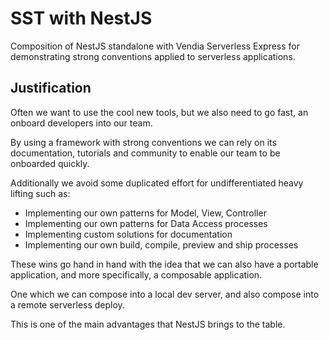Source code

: # SST with NestJS

Composition of NestJS standalone with Vendia Serverless Express for demonstrating strong conventions applied to serverless applications.

## Justification

Often we want to use the cool new tools, but we also need to go fast, an onboard developers into our team.

By using a framework with strong conventions we can rely on its documentation, tutorials and community to enable our team to be onboarded quickly.

Additionally we avoid some duplicated effort for undifferentiated heavy lifting such as:

- Implementing our own patterns for Model, View, Controller
- Implementing our own patterns for Data Access processes
- Implementing custom solutions for documentation
- Implementing our own build, compile, preview and ship processes

These wins go hand in hand with the idea that we can also have a portable application, and more specifically, a composable application.

One which we can compose into a local dev server, and also compose into a remote serverless deploy.

This is one of the main advantages that NestJS brings to the table.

=====

PROBLEM TO SOLVE: Leaving the pictures out, give back each line above exactly.

WRITTEN RESPONSE:
Source code

: # SST with NestJS

Composition of NestJS standalone with Vendia Serverless Express for demonstrating strong conventions applied to serverless applications.

## Justification

Often we want to use the cool new tools, but we also need to go fast, an onboard developers into our team.

By using a framework with strong conventions we can rely on its documentation, tutorials and community to enable our team to be onboarded quickly.

Additionally we avoid some duplicated effort for undifferentiated heavy lifting such as:

- Implementing our own patterns for Model, View, Controller
- Implementing our own patterns for Data Access processes
- Implementing custom solutions for documentation
- Implementing our own build, compile, preview and ship processes

These wins go hand in hand with the idea that we can also have a portable application, and more specifically, a composable application.

One which we can compose into a local dev server, and also compose into a remote serverless deploy.

This is one of the main advantages that NestJS brings to the table.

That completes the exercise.